Memorial Day: 5 Requests + 12 Film Suggestion in Honor of Warriors
In having worked my entire professional life with every manner of trauma survivor and quite often persons wounded by war–civilian and service members–I ask for a remembering of what is always given in the fields and deserts and jungles of war and I ask for a remembrance of the soul wounds carried by everyone who lives through war (externally and internally). The reverberations of war will last in a person for a lifetime of memories and often, nightmares.
In honor of the hundreds of people I have met and worked with who have suffered from the experience of war I thought I would pass along a few tid bits for the civilians who try to honor them this weekend ahead.
Do something on Memorial Day that memorializes the lives and souls that struggled through war and the ones who made it out alive but not necessarily whole (mind, body, and/or spirit). Understand, however, that most of the people who need those supports, prayers, and rememberences will likely NOT be at the parades you attend or fireworks displays or community events. This day, in many ways, is very much for those who did not serve to help them, you, understand and remember the sacrifices of lives and spirits lost in battle. The people who suffered the experience remember, memorialize the experience every day they live–in their minds and hearts the scalding imprint is never far.

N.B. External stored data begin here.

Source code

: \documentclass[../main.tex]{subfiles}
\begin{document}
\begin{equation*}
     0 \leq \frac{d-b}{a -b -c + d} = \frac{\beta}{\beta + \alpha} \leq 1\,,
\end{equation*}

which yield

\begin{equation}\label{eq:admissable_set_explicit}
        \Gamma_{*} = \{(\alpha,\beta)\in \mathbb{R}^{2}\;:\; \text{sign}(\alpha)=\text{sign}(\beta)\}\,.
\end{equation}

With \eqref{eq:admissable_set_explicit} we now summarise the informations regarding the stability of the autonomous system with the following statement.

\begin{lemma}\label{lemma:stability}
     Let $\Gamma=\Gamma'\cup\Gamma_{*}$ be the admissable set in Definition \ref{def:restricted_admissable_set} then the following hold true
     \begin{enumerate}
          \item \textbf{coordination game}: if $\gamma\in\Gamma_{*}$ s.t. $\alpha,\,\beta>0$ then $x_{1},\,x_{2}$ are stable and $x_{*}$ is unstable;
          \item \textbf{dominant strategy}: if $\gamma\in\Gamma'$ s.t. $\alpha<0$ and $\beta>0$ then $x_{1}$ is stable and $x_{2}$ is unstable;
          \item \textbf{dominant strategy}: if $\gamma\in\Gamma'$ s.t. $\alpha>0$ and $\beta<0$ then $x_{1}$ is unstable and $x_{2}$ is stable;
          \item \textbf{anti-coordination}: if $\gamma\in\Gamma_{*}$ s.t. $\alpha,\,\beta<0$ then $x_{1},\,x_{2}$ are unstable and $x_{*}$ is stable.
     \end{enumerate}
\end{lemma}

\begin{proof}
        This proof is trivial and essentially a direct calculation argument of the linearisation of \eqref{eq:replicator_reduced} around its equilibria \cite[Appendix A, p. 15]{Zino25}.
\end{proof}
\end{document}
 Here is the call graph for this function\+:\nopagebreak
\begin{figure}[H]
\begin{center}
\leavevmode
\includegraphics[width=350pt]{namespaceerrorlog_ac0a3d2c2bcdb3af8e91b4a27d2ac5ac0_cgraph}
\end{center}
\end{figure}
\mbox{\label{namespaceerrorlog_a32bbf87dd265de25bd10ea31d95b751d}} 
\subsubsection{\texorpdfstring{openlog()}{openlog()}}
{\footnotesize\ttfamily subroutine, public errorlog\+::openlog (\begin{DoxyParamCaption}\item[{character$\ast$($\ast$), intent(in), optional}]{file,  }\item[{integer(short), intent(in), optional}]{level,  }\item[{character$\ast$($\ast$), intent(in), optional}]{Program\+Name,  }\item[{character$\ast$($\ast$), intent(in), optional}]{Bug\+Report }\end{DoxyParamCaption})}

Say “thank you for your service” to a veteran you know or a stranger. Whatever your politics or belief system about war, the people who served still deserve thanks and prayers. Understand that your thanks are always appreciated, but can often be a mixed blessing to someone who served.Understand that it may be hard for them to hear these words as there are so many conflicted emotions behind hearing those words for many.
This one is in honor of this weekend, but pretty much an all-the-time everyday plea. Never, please, never ask a veteran “Did you kill anyone?” That question is the reason many veterans do not disclose their status as service members, to avoid that question…and (unfathomable as it may be) it is the thing they are (almost) always asked first. It is just an all-around unpleasant thing to answer–so please don’t ask.
Remember: not all veterans are men and many women find themselves on the front-lines of war.To learn more about this experience you can watch “The Lioness”…a great film about the experience of the Iraq war from some tough women who can and do, equally, suffer from issues like PTSD and reintegrating into the civilian world.
War impacts everyone it touches all manner of people finding themselves on the front lines of wars away from or in their homelands around the globe: men/women, mothers/fathers, children, civilians/service members. Take this weekend to, intentionally, say a prayer, do an act of service, or write a blog post/article reminding people of their stories.
Ten Recommended Films for The General Public wanting to understand more about the experience of war …
War Horse: A profound story that speaks to every angle of the impact of war through the journey of a horse in WWI. Having worked together with veterans and horses this movie was especially profound for me, personally.
Band of Brothers (miniseries): Follows a unit through WWII experience on the front lines.
Apocalypse Now: Painfully realistic depiction in the jungles of Vietnam.
The Great Santini: What it is like for those who come home from war & the difficulty in family life on the home front.
Operation Homecoming: A documentary film telling the stories written by those returned from Iraq and Afghanistan in a variety of different formats (based on a book of stories from service members of the same name–one of the stories inspired the movie Taking Chance). Tells of the difficulty at war but also of coming home.
The Lioness (listed above): About a unit of women created and named on the front lines of the Iraq war when women troops began serving amongst forward units in combat.
The Lucky Ones: A story of three persons home on leave, traveling the nation, and dealing with many of the everyday people and issues which can be difficult when coming home.
War Dance (international scope of war): A documentary of three African children who dance to find joy and hope in a Uganda refugee camp.
Hotel Rwanda (international scope of war): Shows humanity and bravery amid the Rwandan Genocide.
Schindler’s List (international scope of war): Shows the capacity for one person to change the world during the Holocaust.
War Torn: Narrated by James Gandolfini it depicts the struggles of war from 1861-2010 in letters, articles, and other historical documents which illustrate how genuine the wounds of war were, in any and every period of the American human experience.
The Invisible War: Tells the story of when “the battleground is your barracks.” And highlights the other trauma that can happen to service members–military sexual trauma (MST).
All politics, debates, and moral theologies aside on this weekend of remembrance… I ask for a global, universal, boundary-less prayer to the many people who have suffered on all sides of war on every continent.